Police cane charge Sabarimala pilgrims
Policemen cane charged devotees to control the surging crowd at the shrine on Friday night.Updated: Jan 05, 2008 17:05 IST
Problems continue to besiege the famed Sabarimala shrine since the festival season began on November 17 last year. In the latest instance, policemen cane charged devotees to control the surging crowd at the shrine on Friday night.
Former minister and opposition legislator KB Ganesh Kumar on Saturday said that he had filed a complaint against a policeman whom he had stopped from caning the devotees.
Kumar said: "I am 41 now and have been going for the pilgrimage since I was six. But this is the first time that I witnessed such police brutality on pilgrims. Last night, I caught hold of a policeman using a stick. He resisted and I filed a complaint to his superior and he has now been suspended."
Around 60,000-70,000 people visit the temple every day during the festival season.
"It is sad that this happens because normally anyone who turns a pilgrim is treated with utmost respect by all," said Kumar, adding that the situation at Sabarimala had never been so grave before.

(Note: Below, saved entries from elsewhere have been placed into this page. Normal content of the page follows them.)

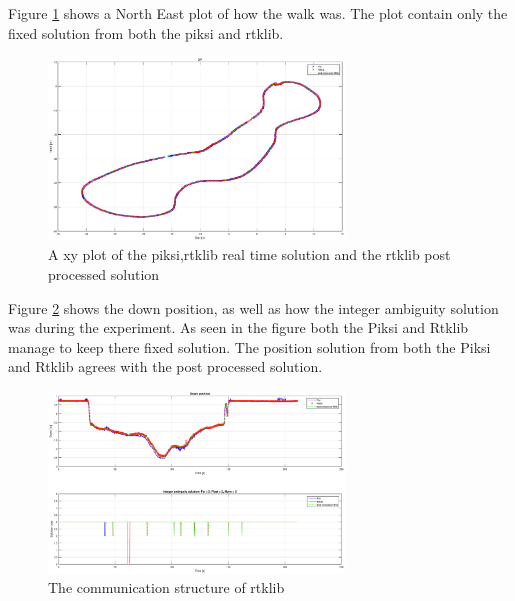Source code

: Figure \ref{figure:xywalk1} shows a North East plot of how the walk was. The plot contain only the fixed solution from both the piksi and rtklib. 
\begin{figure}[H]
	\centering
		\includegraphics[width=0.7\textwidth]{figs/plots/xywalk1.eps}
		\caption{A xy plot of the piksi,rtklib real time solution and the rtklib post processed solution}
		\label{figure:xywalk1}
\end{figure}
Figure \ref{figure:DownAndAmbwalk1} shows the down position, as well as how the integer ambiguity solution was during the experiment. As seen in the figure both the Piksi and Rtklib manage to keep there fixed solution. The position solution from both the Piksi and Rtklib agrees with the post processed solution. 
\begin{figure}[H]
	\centering
		\includegraphics[width=0.7\textwidth]{figs/plots/downWalk1.eps}
		\caption{The communication structure of rtklib}
		\label{figure:DownAndAmbwalk1}
\end{figure}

With the season peaking, the crowds have also increased dramatically.
Last season an estimated three million devotees visited the temple and collections were over Rs 10 million. This time, the Travancore Devaswom Board (TDB) expects a 30 per cent increase.
Trouble has been brewing at the Sabarimala temple due to the serious difference of opinion between the president of the TDB CK Guptan and two other board members, P Narayanan and Sumathikutty Amma.
While Guptan has been the nominee of the Communist Party of India-Marxist and is also the son-in-law of legendary Communist EMS Nampoothiripad, Narayanan is a former Communist Party of India legislator and Sumathikutty is a nominee of the Revolutionary Socialist Party.
The problems began ever since the TDB took over the production of the prasadam following the failure of the contractor to meet the demand. The daily production of prasadam is around 125,000 cans and due to shortage of cans the authorities have been forced to restrict the supply.